Analysis of a Mogi-type model describing surface deformations induced by a magma chamber embedded in an elastic half-space
[Analyse d’un modèle du type de Mogi décrivant les déformations de surface induites par une chambre magmatique contenue dans un demi-espace élastique]
Journal de l’École polytechnique — Mathématiques, Tome 4 (2017), pp. 223-255.

Motivés par un problème volcanologique, nous établissons une approche mathématique solide pour les effets de déformation de surface engendrés par une chambre magmatique contenue à l’intérieur de la Terre et soumise à une pression hydrostatique uniforme. Des hypothèses de modélisation traduisent le problème en un système élasto-statique (homogène et isotrope) classique dans un demi-espace avec une cavité incluse. Les conditions au bord sont sans traction au bord air/croûte, et uniformément hydrostatiques au bord de la chambre. Elles sont complétées par une condition de déplacement nul à l’infini (avec taux de décroissance). Après une courte présentation du modèle et de son intérêt géophysique, nous établissons que le problème est bien posé et proposons une formulation intégrale appropriée pour sa solution dans le cas d’une cavité de forme générale.

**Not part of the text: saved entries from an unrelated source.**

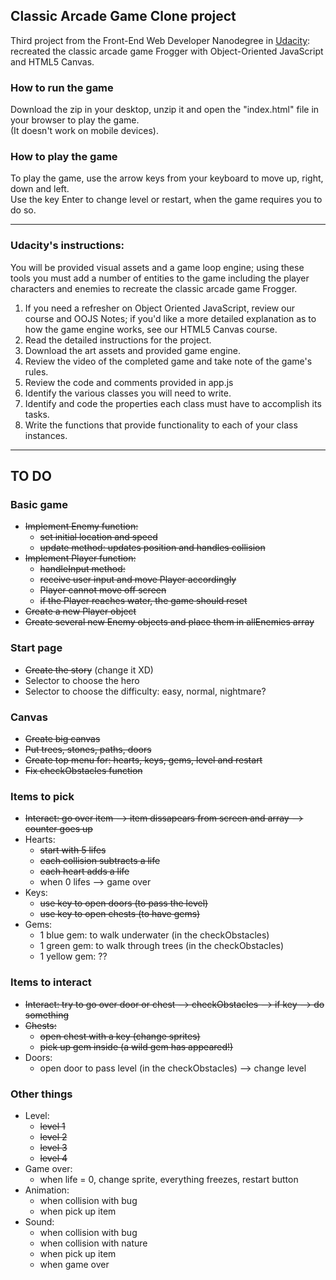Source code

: ## Classic Arcade Game Clone project

Third project from the Front-End Web Developer Nanodegree in <a href="https://www.udacity.com" target="_blank">Udacity</a>:
<br>
recreated the classic arcade game Frogger with Object-Oriented JavaScript and HTML5 Canvas.

### How to run the game

Download the zip in your desktop, unzip it and open the "index.html" file in your browser to play the game.
<br>
(It doesn't work on mobile devices).

### How to play the game

To play the game, use the arrow keys from your keyboard to move up, right, down and left.
<br>
Use the key Enter to change level or restart, when the game requires you to do so.

----------------------

### Udacity's instructions:

You will be provided visual assets and a game loop engine; using these tools you must add a number of entities to the game including the player characters and enemies to recreate the classic arcade game Frogger.

1. If you need a refresher on Object Oriented JavaScript, review our course and OOJS Notes; if you'd like a more detailed explanation as to how the game engine works, see our HTML5 Canvas course.
2. Read the detailed instructions for the project.
3. Download the art assets and provided game engine.
4. Review the video of the completed game and take note of the game's rules.
5. Review the code and comments provided in app.js
6. Identify the various classes you will need to write.
7. Identify and code the properties each class must have to accomplish its tasks.
8. Write the functions that provide functionality to each of your class instances.
 
-----------------------------------

## TO DO
 
### Basic game 
- ~~Implement Enemy function:~~ 
  - ~~set initial location and speed~~
  - ~~update method: updates position and handles collision~~
- ~~Implement Player function:~~
  - ~~handleInput method:~~
  - ~~receive user input and move Player accordingly~~
  - ~~Player cannot move off screen~~
  - ~~if the Player reaches water, the game should reset~~
 - ~~Create a new Player object~~
 - ~~Create several new Enemy objects and place them in allEnemies array~~
 
### Start page
- ~~Create the story~~ (change it XD)
- Selector to choose the hero
- Selector to choose the difficulty: easy, normal, nightmare? 
 
### Canvas
- ~~Create big canvas~~
- ~~Put trees, stones, paths, doors~~
- ~~Create top menu for: hearts, keys, gems, level and restart~~
- ~~Fix checkObstacles function~~

### Items to pick
- ~~Interact: go over item --> item dissapears from screen and array --> counter goes up~~
- Hearts: 
  - ~~start with 5 lifes~~
  - ~~each collision subtracts a life~~
  - ~~each heart adds a life~~
  - when 0 lifes --> game over
- Keys: 
  - ~~use key to open doors (to pass the level)~~
  - ~~use key to open chests (to have gems)~~
- Gems:
  - 1 blue gem: to walk underwater (in the checkObstacles)
  - 1 green gem: to walk through trees (in the checkObstacles)
  - 1 yellow gem: ??

### Items to interact
- ~~Interact: try to go over door or chest --> checkObstacles --> if key --> do something~~
- ~~Chests:~~
  - ~~open chest with a key (change sprites)~~
  - ~~pick up gem inside (a wild gem has appeared!)~~
- Doors:
  - open door to pass level (in the checkObstacles) --> change level

### Other things
- Level: 
  - ~~level 1~~
  - ~~level 2~~ 
  - ~~level 3~~ 
  - ~~level 4~~ 
- Game over:
  - when life = 0, change sprite, everything freezes, restart button
- Animation:
  - when collision with bug
  - when pick up item
- Sound:
  - when collision with bug
  - when collision with nature
  - when pick up item
  - when game over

En conséquence, supposant que la chambre est centrée en un point z et est de diamètre r>0 petit par rapport à la profondeur d, nous en déduisons rigoureusement le terme principal du développement asymptotique de la déformation de surface sous la forme ε=r/d0 + . Une telle formule permet de donner une preuve rigoureuse du modèle des points sources de Mogi dans le cas des cavités de forme arbitraire, qui généralise celle dans le cas des cavités sphériques.

Motivated by a vulcanological problem, we establish a sound mathematical approach for surface deformation effects generated by a magma chamber embedded into Earth’s interior and exerting on it a uniform hydrostatic pressure. Modeling assumptions translate the problem into classical elasto-static system (homogeneous and isotropic) in a half-space with an embedded cavity. The boundary conditions are traction-free for the air/crust boundary and uniformly hydrostatic for the chamber boundary. These are complemented with zero-displacement condition at infinity (with decay rate). After a short presentation of the model and of its geophysical interest, we establish the well-posedness of the problem and provide an appropriate integral formulation for its solution for cavity with general shape. Based on that, assuming that the chamber is centered at some fixed point z and has diameter r>0, small with respect to the depth d, we derive rigorously the principal term in the asymptotic expansion for the surface deformation as ε=r/d0 + . Such a formula provides a rigorous proof of the Mogi point source model in the case of spherical cavities generalizing it to the case of cavities of arbitrary shape.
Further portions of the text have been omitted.